§ TRY IT
Return the listing exactly, please; no pictures.

= = = = =

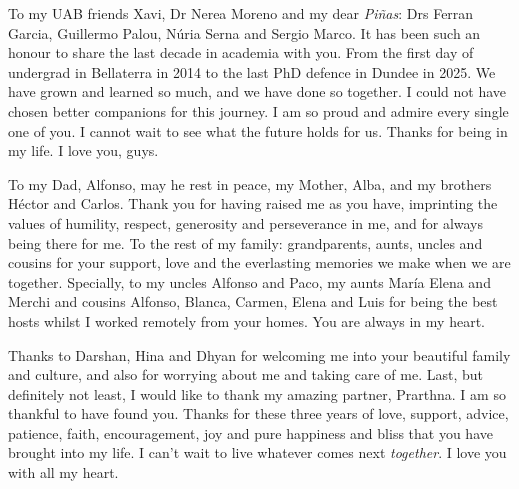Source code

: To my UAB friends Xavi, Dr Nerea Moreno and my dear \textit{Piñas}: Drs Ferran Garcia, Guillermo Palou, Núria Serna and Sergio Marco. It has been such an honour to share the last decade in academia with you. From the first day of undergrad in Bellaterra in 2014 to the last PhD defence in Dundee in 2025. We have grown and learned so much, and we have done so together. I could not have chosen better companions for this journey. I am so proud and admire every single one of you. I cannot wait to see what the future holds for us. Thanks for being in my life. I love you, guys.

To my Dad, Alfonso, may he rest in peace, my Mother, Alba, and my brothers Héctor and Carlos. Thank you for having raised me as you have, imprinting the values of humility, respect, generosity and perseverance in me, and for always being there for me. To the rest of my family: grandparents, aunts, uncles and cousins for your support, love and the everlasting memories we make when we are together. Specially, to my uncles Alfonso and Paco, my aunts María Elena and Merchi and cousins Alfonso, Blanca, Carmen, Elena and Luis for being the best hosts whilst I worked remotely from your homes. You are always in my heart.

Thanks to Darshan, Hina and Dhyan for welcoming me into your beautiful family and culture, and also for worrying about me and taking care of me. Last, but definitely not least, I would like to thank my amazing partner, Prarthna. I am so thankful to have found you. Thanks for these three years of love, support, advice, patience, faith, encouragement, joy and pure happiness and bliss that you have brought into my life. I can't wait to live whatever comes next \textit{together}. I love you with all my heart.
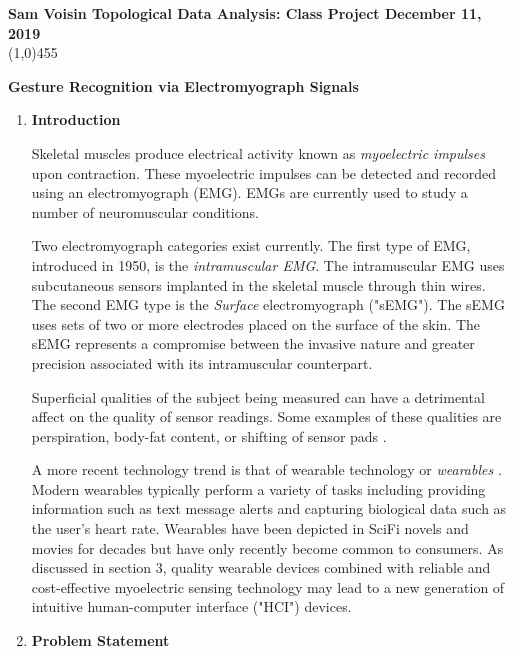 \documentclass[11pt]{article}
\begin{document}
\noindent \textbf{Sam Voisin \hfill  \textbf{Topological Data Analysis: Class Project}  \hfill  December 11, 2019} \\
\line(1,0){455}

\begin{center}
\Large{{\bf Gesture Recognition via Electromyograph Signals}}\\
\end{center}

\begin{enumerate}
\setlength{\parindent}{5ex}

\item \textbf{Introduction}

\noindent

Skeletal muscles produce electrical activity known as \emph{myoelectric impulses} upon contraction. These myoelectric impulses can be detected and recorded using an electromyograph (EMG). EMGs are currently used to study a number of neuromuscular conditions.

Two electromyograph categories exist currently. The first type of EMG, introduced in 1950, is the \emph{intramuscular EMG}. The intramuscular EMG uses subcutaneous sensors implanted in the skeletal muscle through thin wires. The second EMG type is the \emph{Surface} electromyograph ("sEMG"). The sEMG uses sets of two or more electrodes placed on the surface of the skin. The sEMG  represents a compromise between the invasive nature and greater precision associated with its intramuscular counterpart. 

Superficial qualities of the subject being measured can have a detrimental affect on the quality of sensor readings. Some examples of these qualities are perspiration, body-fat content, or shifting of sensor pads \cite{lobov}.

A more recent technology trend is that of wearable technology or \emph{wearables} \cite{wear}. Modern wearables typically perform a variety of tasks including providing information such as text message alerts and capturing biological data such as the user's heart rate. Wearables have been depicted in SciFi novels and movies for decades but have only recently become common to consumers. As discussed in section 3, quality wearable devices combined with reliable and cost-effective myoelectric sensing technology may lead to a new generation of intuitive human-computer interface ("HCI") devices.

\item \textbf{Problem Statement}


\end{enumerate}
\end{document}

= = = = =

§ EXERCISE SOLUTION
Source code

: To my UAB friends Xavi, Dr Nerea Moreno and my dear \textit{Piñas}: Drs Ferran Garcia, Guillermo Palou, Núria Serna and Sergio Marco. It has been such an honour to share the last decade in academia with you. From the first day of undergrad in Bellaterra in 2014 to the last PhD defence in Dundee in 2025. We have grown and learned so much, and we have done so together. I could not have chosen better companions for this journey. I am so proud and admire every single one of you. I cannot wait to see what the future holds for us. Thanks for being in my life. I love you, guys.

To my Dad, Alfonso, may he rest in peace, my Mother, Alba, and my brothers Héctor and Carlos. Thank you for having raised me as you have, imprinting the values of humility, respect, generosity and perseverance in me, and for always being there for me. To the rest of my family: grandparents, aunts, uncles and cousins for your support, love and the everlasting memories we make when we are together. Specially, to my uncles Alfonso and Paco, my aunts María Elena and Merchi and cousins Alfonso, Blanca, Carmen, Elena and Luis for being the best hosts whilst I worked remotely from your homes. You are always in my heart.

Thanks to Darshan, Hina and Dhyan for welcoming me into your beautiful family and culture, and also for worrying about me and taking care of me. Last, but definitely not least, I would like to thank my amazing partner, Prarthna. I am so thankful to have found you. Thanks for these three years of love, support, advice, patience, faith, encouragement, joy and pure happiness and bliss that you have brought into my life. I can't wait to live whatever comes next \textit{together}. I love you with all my heart.
 \documentclass[11pt]{article}
\begin{document}
\noindent \textbf{Sam Voisin \hfill  \textbf{Topological Data Analysis: Class Project}  \hfill  December 11, 2019} \\
\line(1,0){455}

\begin{center}
\Large{{\bf Gesture Recognition via Electromyograph Signals}}\\
\end{center}

\begin{enumerate}
\setlength{\parindent}{5ex}

\item \textbf{Introduction}

\noindent

Skeletal muscles produce electrical activity known as \emph{myoelectric impulses} upon contraction. These myoelectric impulses can be detected and recorded using an electromyograph (EMG). EMGs are currently used to study a number of neuromuscular conditions.

Two electromyograph categories exist currently. The first type of EMG, introduced in 1950, is the \emph{intramuscular EMG}. The intramuscular EMG uses subcutaneous sensors implanted in the skeletal muscle through thin wires. The second EMG type is the \emph{Surface} electromyograph ("sEMG"). The sEMG uses sets of two or more electrodes placed on the surface of the skin. The sEMG  represents a compromise between the invasive nature and greater precision associated with its intramuscular counterpart. 

Superficial qualities of the subject being measured can have a detrimental affect on the quality of sensor readings. Some examples of these qualities are perspiration, body-fat content, or shifting of sensor pads \cite{lobov}.

A more recent technology trend is that of wearable technology or \emph{wearables} \cite{wear}. Modern wearables typically perform a variety of tasks including providing information such as text message alerts and capturing biological data such as the user's heart rate. Wearables have been depicted in SciFi novels and movies for decades but have only recently become common to consumers. As discussed in section 3, quality wearable devices combined with reliable and cost-effective myoelectric sensing technology may lead to a new generation of intuitive human-computer interface ("HCI") devices.

\item \textbf{Problem Statement}


\end{enumerate}
\end{document}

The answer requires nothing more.